Creative Entrepreneurship: News

Jagriti Yatra: Not Your Typical Train Journey

1 Train | 12 Destinations | 15 Role Models | 15 Days | 450 Youths | 9000 kms

Creative and Cultural Economy (CCE) brought along three YCEs (Fraser Muggeridge, Hannah Bird and Karishma Rafferty) for the ride of a lifetime!

Jagriti Yatra is an annual train journey that that takes hundreds of India's highly motivated youth along with international students and experienced professionals on a eighteen day national odyssey, introducing them to unsung heroes of India. The aim is to awaken the spirit of entrepreneurship - both social and economic - by exposing participants to individuals and institutions which are developing unique solutions to India's challenges.

The vision of Jagriti Yatra is to inspire young Indians living in the middle of the Indian demographic diamond to lead development through social enterprise and innovation. At each stop, the passengers visited community role models who are already working on solutions to their country’s socio-economic development challenges through, for example, models for sustainabile livelihoods, youth employment, and design-led solutions to sanitation and hygiene.  Fraser, Hannah and Karishma share their experiences.

Fraser's blog:

The opportunity to spend two weeks on a train in India with 450 students meeting change makers who are shaping India through enterprise promised to be a unique experience.
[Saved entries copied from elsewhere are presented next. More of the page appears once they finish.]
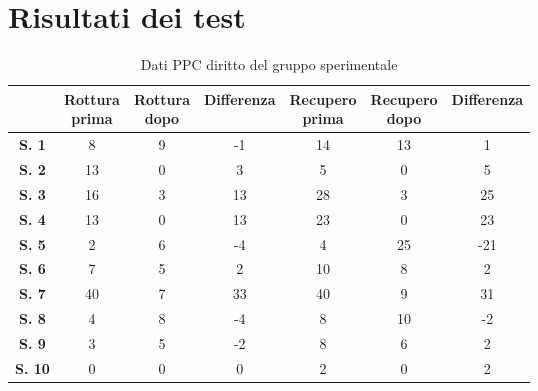 \chapter{Risultati dei test}

\begin{table}[H]
\begin{center}
\begin{tabular}{|c|c|c|c|c|c|c|} \hline
{\textbf{}} & \pbox{20cm}{\textbf{Rottura} \\ \textbf{prima}} & \pbox{20cm}{\textbf{Rottura} \\ \textbf{dopo}} & \textbf{Differenza} & \pbox{20cm}{\textbf{Recupero} \\ \textbf{prima}} & \pbox{20cm}{\textbf{Recupero} \\ \textbf{dopo}} & \textbf{Differenza} \\ \hline
\textbf{S. 1} & 8 & 9 & -1 & 14 & 13 & 1 \\ \hline
\textbf{S. 2} & 13 & 0 & 3 & 5 & 0 & 5 \\ \hline
\textbf{S. 3} & 16 & 3 & 13 & 28 & 3 & 25  \\ \hline
\textbf{S. 4} & 13 & 0 & 13 & 23 & 0 & 23  \\ \hline
\textbf{S. 5} & 2 & 6 & -4 & 4 & 25 & -21  \\ \hline
\textbf{S. 6} & 7 & 5 & 2 & 10 & 8 & 2 \\ \hline
\textbf{S. 7} & 40 & 7 & 33 & 40 & 9 & 31 \\ \hline
\textbf{S. 8} & 4 & 8 & -4 & 8 & 10 & -2  \\ \hline
\textbf{S. 9} & 3 & 5 & -2 & 8 & 6 & 2 \\ \hline
\textbf{S. 10} & 0 & 0 & 0 & 2 & 0 & 2 \\ \hline

\end{tabular}
\end{center}
\caption{Dati PPC diritto del gruppo sperimentale}
\end{table}
\\\ \\\ \\\ \\\ \\\ \\\ \\\ \\\ \\\ \\\ \\\ \\\ \\\ \\\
A dedicated train travelled quite literally the length and breadth of this vast country of 1.2 billion people and 1.2 billion minds.

The Jagriti Yatra certainly lived up to expectations: overwhelming, challenging, enlightening, entertaining, gruelling, and inspiring. Only in India would a journey of this distance and on this ambitious scale happen and only in India would you give a lecture on a moving train.

As a design resource person I interacted with the participants on the subject of graphic design, typography and branding and how this can play a role in social enterprise. As the country continues to develop, the value of art and design within society is becoming more apparent. Graphic design is a relatively new profession in India but the highly talented designers I met on the train were positive about the role they can play in the future. My plans to hold a Typography Summer School in India are back on track.

www.pleasedonotbend.co.uk

Hannah's blog:

There is no way to begin this, that doesn't sound like a cliche. Dismissed openings include:

- Imagining waking up on Christmas morning with hindi music playing in your ear, a tropical breeze blowing through a train window and 75 caterers walking through your carriage serving you chai. Welcome to India, Welcome to the Jagriti Yatra.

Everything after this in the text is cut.